Yani Roma hangi dinsel güce taparsa tapsın; sonuçta dinler El mantığı gereği kaderli, talihli kişilerin irade ve egemenliğini savunuyordular. Yani hiçbir din özü itibarıyla Romalı egemenliğe aykırı değildi. Tüm mesele Roma'nın kendi egemenliğini tıpkı 2. Mahmut gibi uyruğu içindeki ittifaka ve ittifakı milletlere ve fetih toprağın içindeki o oligarşinin dini ideolojisi üzerinde kendi egemenliğini anlatmayı bilmesiydi.
Roma kendi oligarşin dinini fetih edilen yerdeki uyruklarına dayatmak yerine, kendisi onların oligarşi ideolojisine tabii olacaktı. Fetih toprağındaki bu ideolojileri Roma kendi yararına enfekte edecekti. Bu fetih toprağını elde tutmak için daima güç ve baskı kullanarak kaynak ve enerji harcanması yerine daha verimli bir yoldu. Roma, her dinin sahiplik ve irade vurgusu üzerinde, Roma'nın kendi sahiplik ve irade vurgusunu anmakla, kendisini anlatmayı bilmişti. Roma fetih toprağındaki oligarşiye; oligarşinin binlerce yıldır işleye geldiği diyalektikle seslenecekti.

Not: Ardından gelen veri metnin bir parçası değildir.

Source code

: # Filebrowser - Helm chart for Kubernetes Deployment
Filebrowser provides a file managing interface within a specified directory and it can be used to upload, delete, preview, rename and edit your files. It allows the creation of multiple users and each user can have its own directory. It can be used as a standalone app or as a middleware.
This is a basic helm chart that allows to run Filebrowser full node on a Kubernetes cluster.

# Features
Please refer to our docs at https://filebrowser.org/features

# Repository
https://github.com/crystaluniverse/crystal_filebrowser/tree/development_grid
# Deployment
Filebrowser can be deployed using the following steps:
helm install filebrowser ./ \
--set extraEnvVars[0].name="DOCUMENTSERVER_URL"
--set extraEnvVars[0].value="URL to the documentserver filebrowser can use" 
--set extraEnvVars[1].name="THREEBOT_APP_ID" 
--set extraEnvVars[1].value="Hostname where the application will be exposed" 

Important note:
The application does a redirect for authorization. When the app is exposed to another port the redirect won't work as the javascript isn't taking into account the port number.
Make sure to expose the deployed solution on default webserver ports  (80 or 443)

Bu seslenme içinde Roma o oligarşiye ve ideolojisine ne diyordu? "Roma'nın hakkını Roma'ya ver; (Sezar'ın hakkını Sezar'a); Rabbin hakkını da Rabbe, vereceksin” diyordu! Bu söylemde emek, emek gücü, kolektif, kolektif bilinç, kolektif sahiplik gibi kolektifi temel kavramları bulup anlamak olası mı?
Oligarşinle tarih; sahipleri ve sahipliği ikiye ayırmıştı. Roma'nın (imparatorların, kral, halife ve padişah ile olan oligarşin saltanatların) hakkı ve Rabbin yani dinin hakkıydı. İkisi de Köleci sistemin başından beri kolektifi sömürür olmanın ve sömürmenin hakkını; sömürülenden tahsil (pay) etmekti.

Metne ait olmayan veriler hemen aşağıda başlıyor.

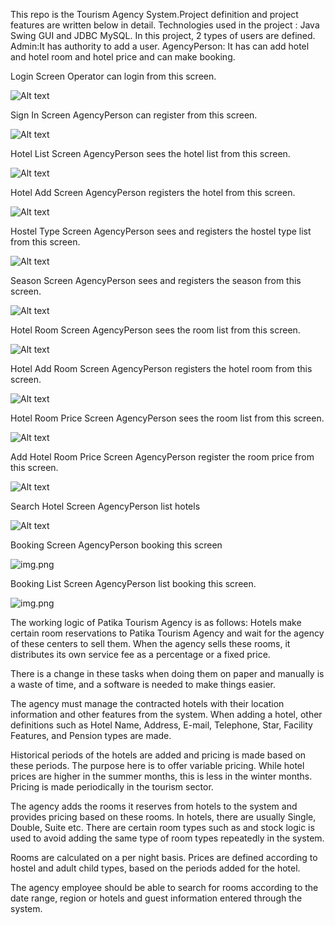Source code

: This repo is the Tourism Agency System.Project definition and project features are written below in detail.
Technologies used in the project : Java Swing GUI and JDBC MySQL.
In this project, 2 types of users are defined.
Admin:It has authority to add a user.
AgencyPerson: It has can add hotel and hotel room and hotel price and can make booking.


Login Screen
Operator can login from this screen.

![Alt text](photos/image.png)

Sign In Screen
AgencyPerson can register from this screen.

![Alt text](photos/image-1.png)

Hotel List Screen
AgencyPerson sees the hotel list from this screen.

![Alt text](photos/image-2.png)

Hotel Add Screen
AgencyPerson registers the hotel from this screen.

![Alt text](photos/image-3.png)

Hostel Type Screen
AgencyPerson sees and registers the hostel type list from this screen.

![Alt text](photos/image-4.png)

 Season Screen
AgencyPerson sees and registers the season from this screen.

![Alt text](photos/image-5.png)

Hotel Room Screen
AgencyPerson sees the room list from this screen.

![Alt text](photos/image-6.png)

Hotel Add Room Screen
AgencyPerson registers the hotel room from this screen.

![Alt text](photos/image-7.png)

Hotel Room Price Screen
AgencyPerson sees the room list from this screen.

![Alt text](photos/image-8.png)

Add Hotel Room Price Screen
AgencyPerson register the room price from this screen.

![Alt text](photos/image-9.png)

Search Hotel Screen
AgencyPerson list hotels

![Alt text](photos/image-10.png)

Booking Screen
AgencyPerson booking this screen

![img.png](photos/img1.png)

Booking List Screen
AgencyPerson list booking this screen.

![img.png](photos/img.png)

The working logic of Patika Tourism Agency is as follows: Hotels make certain room reservations to Patika Tourism Agency and wait for the agency of these centers to sell them. When the agency sells these rooms, it distributes its own service fee as a percentage or a fixed price.

There is a change in these tasks when doing them on paper and manually is a waste of time, and a software is needed to make things easier.

The agency must manage the contracted hotels with their location information and other features from the system. When adding a hotel, other definitions such as Hotel Name, Address, E-mail, Telephone, Star, Facility Features, and Pension types are made.

Historical periods of the hotels are added and pricing is made based on these periods. The purpose here is to offer variable pricing. While hotel prices are higher in the summer months, this is less in the winter months. Pricing is made periodically in the tourism sector.


The agency adds the rooms it reserves from hotels to the system and provides pricing based on these rooms. In hotels, there are usually Single, Double, Suite etc. There are certain room types such as and stock logic is used to avoid adding the same type of room types repeatedly in the system.

Rooms are calculated on a per night basis. Prices are defined according to hostel and adult child types, based on the periods added for the hotel.

The agency employee should be able to search for rooms according to the date range, region or hotels and guest information entered through the system.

Roma kültüründen çok sonra İkinci Mahmut'ta kendi egemenliğini sağladığı uyruğu altındaki diğer dini kültürlü bir oligarşi imtiyazının çevresindeki milletlere diyordu ki; “Ben tebaamın (bana tabii olan kölelerimin) Hristiyan’ını kilisede, Yahudi’sini Havrada, Müslümanını camide görmek isterim” diyordu. Bu söylemi İkinci Mahmut'un hoşgörülü, büyük padişah olmasına bir referanstı! Bu tali yansımaydı.

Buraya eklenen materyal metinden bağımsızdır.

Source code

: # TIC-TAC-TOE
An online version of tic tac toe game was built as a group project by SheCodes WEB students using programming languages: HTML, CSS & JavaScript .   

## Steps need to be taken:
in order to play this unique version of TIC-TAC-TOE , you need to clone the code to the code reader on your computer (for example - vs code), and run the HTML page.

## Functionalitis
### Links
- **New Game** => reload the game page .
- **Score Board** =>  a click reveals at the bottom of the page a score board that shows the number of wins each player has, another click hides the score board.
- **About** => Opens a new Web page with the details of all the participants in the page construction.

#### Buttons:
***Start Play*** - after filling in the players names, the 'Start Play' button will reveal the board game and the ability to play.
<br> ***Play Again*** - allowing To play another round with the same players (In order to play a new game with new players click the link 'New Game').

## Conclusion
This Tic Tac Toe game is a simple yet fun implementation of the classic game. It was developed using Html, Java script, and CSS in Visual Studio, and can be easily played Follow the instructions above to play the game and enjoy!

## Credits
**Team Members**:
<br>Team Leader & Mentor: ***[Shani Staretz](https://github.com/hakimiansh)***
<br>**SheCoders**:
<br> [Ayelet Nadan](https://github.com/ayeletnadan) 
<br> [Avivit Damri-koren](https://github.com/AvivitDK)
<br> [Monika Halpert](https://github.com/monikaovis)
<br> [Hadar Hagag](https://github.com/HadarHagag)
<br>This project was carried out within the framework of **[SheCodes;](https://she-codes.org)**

Hâlbuki ki durum hiçte öyle değildi. Roma’dan beri iyi biliniyordu ki bir fetihçi egemenlik isterse kendi egemenliğini diğer dinler üzerinde uyuşturma ve kullanımla ihraç edebiliyordu. Bu tutum fatihlerin kendini fazla yorup hırpalanmamasıydı. Fetih edilen oligarşi yerlerindeki, o oligarşilerin kendi kodları üzerinde fatihin kendisini anlatması; fatihin anlattığı kadarla kendi egemenliğinin tanınması oluyordu.
İkinci Mahmut, tarih felsefesi iyi olan bir kişiymiş. Ama cehaletin gözünde hoşgörülü büyük padişahtı! Neden? Çünkü her üç din de "ulül emir olan halife ve halife saltanatlarını ve saltanatçıları kutsayan" dindi. Eh; durum bu olunca ikinci Mahmut, her üç dinin kodları üzerinde kendi egemenliğini bu siyaset üzerinde pek âlâ da pekiştirebilirdi.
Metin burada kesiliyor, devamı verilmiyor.